Clearing the forest is one thing, but it is difficult to do this without burning,  when you do not have the proper tools to keep it open. The burning of the forest by farmers could have been a  reason why the LBK left the region, because of the opposite interests between the farmers and the local hunter -gatherers. Image: Arbannig
Overview of  investigated  most important LBK settlements / locations in the region:
Berg aan de Maas-Pastoor Eijckstraat, 
Elsloo -Koolweg
Elsloo- Joannes Riviusstraat
Geleen-Centraal Laboratorium, 
Geleen -Janskamperveld
Kelmond- Beekerveld
Kelmond- Zonneveld
Maastricht -Cannerberg
Maastricht -St. Christoffelplein
Sittard Rijksweg-Zuid
Sittard -Tienbunder
Stein -Keerender Kerkweg
Migration of the LBK, from the South of Germany ( out of the "Flomborn"LBK ), following the Rhine up to Cologne, spreading into Limburg, the Belgian Hesbaye. Another group headed west by the river Moselle and ended up in the Paris Basin, around 5000 BC. Image: Arbannig

Typo-chronological determinants for surface finds of the Neolithic periods in South -Limburg(left: pottery design; middle: flint points; right: axe type. image: Arbannig

 Below: 4 images of typical Linear Band Keramik shards from a private collection from the Belgian Hesbaye region.

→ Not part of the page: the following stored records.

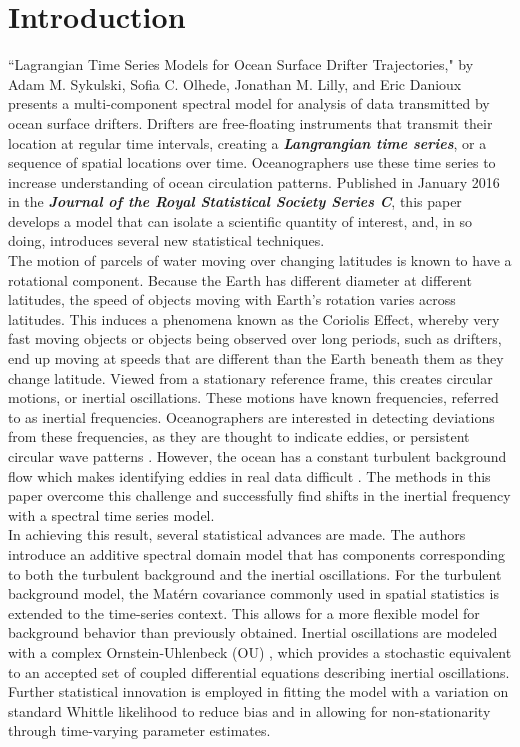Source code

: \documentclass{stat572Style}
\begin{document}
\section{Introduction}
\indent ``Lagrangian Time Series Models for Ocean Surface Drifter Trajectories," by Adam M. Sykulski, Sofia C. Olhede, Jonathan M. Lilly, and Eric Danioux presents a multi-component spectral model for analysis of data transmitted by ocean surface drifters. Drifters are free-floating  instruments that transmit their location at regular time intervals,  creating a \textbf{\it{Langrangian time series}}, or a sequence of spatial locations over time. Oceanographers use these time series to increase understanding of  ocean circulation patterns. Published in January 2016 in the \textbf{\it{Journal of the Royal Statistical Society Series C}}, this paper develops a model that can isolate a scientific quantity of interest,  and, in so doing, introduces several new statistical techniques.\\
\indent The motion of parcels of water moving over changing latitudes is known to have a rotational component. Because the Earth has  different diameter at different latitudes, the speed of objects moving with Earth's rotation varies across latitudes.  This induces a phenomena known as the Coriolis Effect, whereby very fast moving objects or objects being observed over long periods, such as drifters, end up moving at speeds that are different than the Earth beneath them as they change latitude. Viewed from a stationary reference frame, this creates circular motions, or inertial oscillations. These motions have known frequencies, referred to as inertial frequencies. Oceanographers  are interested in detecting deviations from these frequencies, as they are thought to indicate eddies, or persistent circular wave patterns \citep{Kunze1985}. However, the ocean has a constant turbulent background flow which makes identifying eddies in real data difficult \citep{ Elipot2010}. The methods in this paper overcome this challenge and successfully find shifts in the inertial frequency with a spectral time series model. \\
\indent In achieving this result, several statistical advances are made.  The authors introduce an additive spectral domain model that has components corresponding to both the turbulent background and the inertial oscillations. For the turbulent background model, the Mat\'{e}rn covariance commonly used in spatial statistics \citep{Gneiting2012} is extended to the time-series context. This allows for a more flexible model for background behavior than previously obtained.  Inertial oscillations are modeled with a complex Ornstein-Uhlenbeck (OU) \citep{Arato1962, Jeffreys1968}, which provides a stochastic equivalent to an accepted set of coupled differential equations describing inertial oscillations. Further statistical innovation is employed in fitting the model with a variation on standard Whittle likelihood to reduce bias and in allowing for non-stationarity through time-varying parameter estimates. \\
\end{document}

Early Neolithic B The Rössen Culture (Rössen Planig- Friedberg) ( 4700- ca 4300 BC)
This culture is spread into South Limburg from Germany but  we do not find it in Belgium or France.The Rhineland became reoccupied during the existence of the Grossgartach culture, probably this culture came from  Southwest Germany (succeeding the Hinkelstein Group, known for yielded, perforated wedges (Spats 1999)). In Germany there is a continuity between the Planig -Friedberg and the Rössen Culture ( (Dohrn-Ihmig 1983).  In Dutch Limburg, the Rössen Culture occurs when the culture already has developed itself  in the Rhineland ( ca.4700 BC). The gap between the LBK and Rössen culture has been discussed by Vanmontfort (2007)
In South Limburg we only have one real Rössen excavation, at Maastricht -Randwyck (K). Here, in the Maas- valley seven waste pits were excavated  during a quick excavation in 1988. Determination of the pottery sherds could place the waste material in the Rössen period, Aldenhoven 1 (N)(Jürgens 1979).
The flint in the pits was original from a  source near Rullen (Belgium , which was remarkable, as this is 15 km, while the  Ryckholt Flint Mines only are a few kilometers from this location).
Tools from this period: scrapers, small knives for sickles, hammer-stones. The tool production took place at the settlement.
The flint - tools from the Rössen Culture have a great similarity with the tools from the previous Band- ceramic Culture, and, moreover do have a direct similarity with Mesolithic tools ( trapezes, tools made on micro-blades, Wommersom quartzite)
Blades are taller ( and more thin) and the blade -cores have a more regular form. Points have symmetric triangle shapes, with surface retouch. Small trapeze shaped sickle knives are highly standardized. In the Rhine area these knives came from Rullen (P)( yellow and brown colored flint  were preferred ).
Generally the Rössen Cutlure is in the South Limburg area rather invisible and not well known: in Tertstraten (O) a small group of flint artifacts was found that has been attributed to the Rössen culture by the fact they were made out of Rullen -flint. The find locations of this culture are different than the former LBK, as they are located at the lower river terraces.  The occurrence of the Rössen -Culture in South -Limburg is contemporary with the Swifterbant- culture in the northern part of The Netherlands.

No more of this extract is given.